Lihat ke Halaman Asli

Rizki Zakaria

Pengajar Bahasa

Rendra, Mastodon, dan Burung-Burung Kondor

Diperbarui: 26 Desember 2022   11:05

Kompasiana adalah platform blog. Konten ini menjadi tanggung jawab bloger dan tidak mewakili pandangan redaksi Kompas.

Salah satu cuplikan dari teater "Mastodon dan Burung-Burung Kondor" [Dokumentasi dari Tempo]
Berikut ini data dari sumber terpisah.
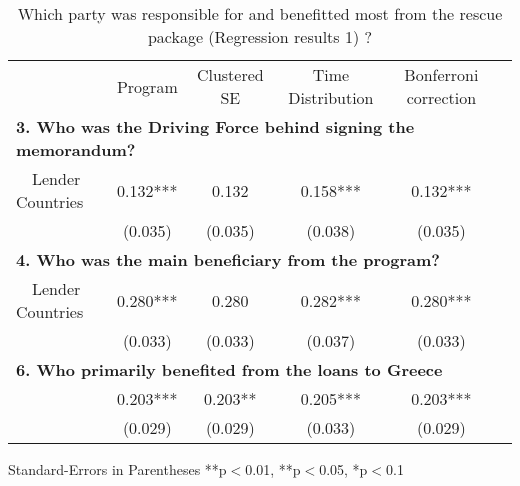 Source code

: \documentclass[12pt]{article}
\begin{document}
\begin{table}[h!]
\caption{Which party was responsible for and benefitted most from the rescue package (Regression results 1) ?} 
\begin{tabular}{l*{5}{c}}
\hline\hline
\ \  &Program & Clustered SE & Time Distribution & Bonferroni correction \\
\multicolumn{5}{l}{\textbf{3. Who was the Driving Force behind signing the memorandum?}} \\
\ \  Lender Countries &0.132{***}&0.132{}&0.158{***} & 0.132{***} \\ 
&(0.035) & (0.035) & (0.038)& (0.035)\\ 
\multicolumn{5}{l}{\textbf{4. Who was the main beneficiary from the program? }} \\ 
\ \  Lender Countries &0.280{***}&0.280{}&0.282{***}& 0.280{***}\\ 
&(0.033) & (0.033) & (0.037) & (0.033)   \\
\hline
\multicolumn{5}{l}{\textbf{6. Who primarily benefited from the loans to Greece}} \\
\ \   &0.203{***}  &0.203{**}&0.205{***} &0.203{***}\\ 
   &(0.029) & (0.029) & (0.033) & (0.029)   \\ 
\hline\hline
\end{tabular}
\begin{tablenotes}
\small
\item Standard-Errors in Parentheses \quad  ***p$<$0.01, **p$<$0.05, *p$<$0.1   
\end{tablenotes}
\end{table}

\newpage


\end{document}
"Manusia adalah gabungan antara roh dan jasad."
-W.S. Rendra


Mastodon dan Burung-Burung Kondor merupakan judul teater dengan konten isu sosial. Sebuah maha karya indah dari sastrawan bernama W.S. Rendra. Kontemplasi pemikirannya terhadap kehidupan bernegara dan bermasyarakat. Menyitir pernyataan Rendra dalam teks yang dituangkan lewat tokoh Jose Karrosta ini,  terlihat bahwa titik penilaiannya dalam memperjuangkan sebuah perjuangan. Perjuangan yang menginginkan sebuah perubahan, terutama perubahan ke arah yang lebih baik. Rendra mengungkapkan proses sinergitas antara roh dan jasad yang perlu diperhitungkan. Ia juga memandang bahwa para gerilyawan yang berani ialah yang memperjuangkan revolusi. Revolusi para gerilyawan inilah yang dikhawatirkan seorang Rendra melalui pikirannya yang tertuang dalam teater ini. 
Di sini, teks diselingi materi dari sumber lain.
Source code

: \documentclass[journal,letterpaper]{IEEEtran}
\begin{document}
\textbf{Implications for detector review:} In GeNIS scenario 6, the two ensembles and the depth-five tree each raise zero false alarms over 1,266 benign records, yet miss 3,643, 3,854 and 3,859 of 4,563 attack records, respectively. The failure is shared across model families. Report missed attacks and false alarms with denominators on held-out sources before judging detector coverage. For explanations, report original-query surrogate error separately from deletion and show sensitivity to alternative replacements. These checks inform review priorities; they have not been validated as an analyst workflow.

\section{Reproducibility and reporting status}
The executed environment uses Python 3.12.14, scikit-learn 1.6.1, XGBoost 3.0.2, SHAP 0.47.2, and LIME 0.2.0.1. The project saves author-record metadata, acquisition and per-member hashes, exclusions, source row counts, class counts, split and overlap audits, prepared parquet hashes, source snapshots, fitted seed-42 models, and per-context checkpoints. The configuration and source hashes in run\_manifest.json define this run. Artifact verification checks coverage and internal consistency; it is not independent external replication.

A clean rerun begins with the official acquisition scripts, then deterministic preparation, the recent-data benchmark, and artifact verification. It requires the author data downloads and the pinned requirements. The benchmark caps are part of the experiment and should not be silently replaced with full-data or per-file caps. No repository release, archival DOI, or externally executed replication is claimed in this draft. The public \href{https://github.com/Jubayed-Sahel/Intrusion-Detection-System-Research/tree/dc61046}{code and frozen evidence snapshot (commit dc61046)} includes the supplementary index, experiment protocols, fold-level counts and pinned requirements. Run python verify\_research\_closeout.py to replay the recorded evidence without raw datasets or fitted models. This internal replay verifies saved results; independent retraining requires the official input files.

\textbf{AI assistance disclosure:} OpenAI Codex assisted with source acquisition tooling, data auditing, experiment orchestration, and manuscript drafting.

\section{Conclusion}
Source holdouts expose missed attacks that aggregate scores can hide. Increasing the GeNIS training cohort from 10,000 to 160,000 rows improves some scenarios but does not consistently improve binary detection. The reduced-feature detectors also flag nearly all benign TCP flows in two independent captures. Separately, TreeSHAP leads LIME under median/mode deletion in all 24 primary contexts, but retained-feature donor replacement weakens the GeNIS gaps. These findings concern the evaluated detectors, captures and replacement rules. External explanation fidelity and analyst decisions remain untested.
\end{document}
Para gerilyawan yang berhasil merebut kekuasaan merupakan sebuah perjuangan yang mementingkan jasad sehingga Rendra tidak begitu menyetujui itu semua. Perjuangan yang instan akan menghasilkan kekacauan dan menghasila kekuasaan yang otoriter sehingga perlunya sikap perlahan dan mensinergitaskan roh dan jasad itu sendiri. Kedua kepentingan itu harus berjalan dengan berbarengan. Tidak habisnya Rendra mengkritik sebuah jalannya pemerintahan di Indonesia melalui sebuah teater kolosal ini. Latar tempat yang disajikan Rendra dalam teater ini merupakan tanah Kuba tetapi representasinya cukup mengarah pada kehidupan politik dan sosial di Indonesia.
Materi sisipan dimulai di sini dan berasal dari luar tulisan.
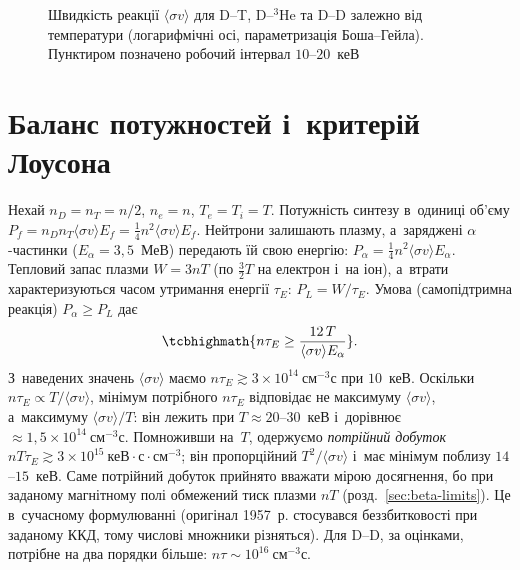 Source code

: \begin{figure}[ht]\centering
	\caption{Швидкість реакції $\langle\sigma v\rangle$ для D--T, D--$^3$He та D--D залежно від температури
	(логарифмічні осі, параметризація Боша--Гейла). Пунктиром позначено робочий інтервал $10$--$20$~кеВ}
	\label{fig:sigmav}
\end{figure}

\section{Баланс потужностей і~критерій Лоусона}

Нехай $n_D=n_T=n/2$, $n_e=n$, $T_e=T_i=T$. Потужність синтезу в~одиниці об'єму
$P_f=n_Dn_T\langle\sigma v\rangle E_f=\tfrac14n^2\langle\sigma v\rangle E_f$. Нейтрони
залишають плазму, а~заряджені $\alpha$-частинки ($E_\alpha=3{,}5$~МеВ) передають їй свою
енергію: $P_\alpha=\tfrac14n^2\langle\sigma v\rangle E_\alpha$. Тепловий запас плазми
$W=3nT$ (по $\tfrac32T$ на електрон і~на іон), а~втрати
характеризуються часом утримання енергії $\tau_E$: $P_L=W/\tau_E$. Умова
 (самопідтримна реакція) $P_\alpha\geq P_L$ дає
\begin{equation}\label{eq:lawson}
	\tcbhighmath{n\tau_E\geq\frac{12\,T}{\langle\sigma v\rangle E_\alpha}}.
\end{equation}
З~наведених значень $\langle\sigma v\rangle$ маємо $n\tau_E\gtrsim3\times10^{14}~\mathrm{см}^{-3}\mathrm{с}$
при $10$~кеВ. Оскільки $n\tau_E\propto T/\langle\sigma v\rangle$, мінімум потрібного $n\tau_E$
відповідає не максимуму $\langle\sigma v\rangle$, а~максимуму $\langle\sigma v\rangle/T$: він
лежить при $T\approx20$--$30$~кеВ і~дорівнює $\approx1{,}5\times10^{14}~\mathrm{см}^{-3}\mathrm{с}$.
Помноживши на~$T$, одержуємо \emph{потрійний добуток}
$nT\tau_E\gtrsim3\times10^{15}~\text{кеВ}\cdot\mathrm{с}\cdot\mathrm{см}^{-3}$; він пропорційний
$T^2/\langle\sigma v\rangle$ і~має мінімум поблизу $14$--$15$~кеВ. Саме потрійний добуток
прийнято вважати мірою досягнення, бо при заданому магнітному полі обмежений тиск плазми $nT$
(розд.~\ref{sec:beta-limits}). Це 
в~сучасному формулюванні (оригінал 1957~р. стосувався беззбитковості при заданому ККД,
тому числові множники різняться). Для D--D, за оцінками, потрібне на два порядки більше:
$n\tau\sim10^{16}~\mathrm{см}^{-3}\mathrm{с}$.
Naskah yang dibuat tahun 1973 ini masih cukup relevan untuk dikaji dari segi sosial-politik di Indonesia. Apakah ini bukti bahwa Indonesia kurang signifikan dalam mengalami perubahan seperti apa yang diperjuangkan para gerilyawan itu? Mastodon dan Burung-Burung Kondor merupakan gambaran pikiran seorang Rendra. Pemikiran yang berusaha menyadarkan para penikmatnya agar tidak masuk pada jurang kepentingan praktis tanpa memikirkan kepentingan ruhani. Pernyataan dan pikiran Rendra inilah yang bisa dijadikan bukti atau patokan dalam berpikir terutama dalam upaya melakukan revolusi atau perubahan yang sebenarnya. Rendra begitu yakin bahwa perubahan atau revolusi tidak dapat dilakukan secara gerilya dan instan, perlu sebuah tahap-tahap perubahan sehingga perubahan bisa menyeluruh dan mendasar. Hal-hal seperti kebudayaan pun mesti diperhitungkan. Sebagai bahan pertimbangan, bagaimana sebuah budaya bisa begitu mudah masuk dan menyebar di sebuah negara? Rasanya budaya juga sangat mempengaruhi perubahan sebuah negara, bisa menuju ke arah yang buruk ataupun baik.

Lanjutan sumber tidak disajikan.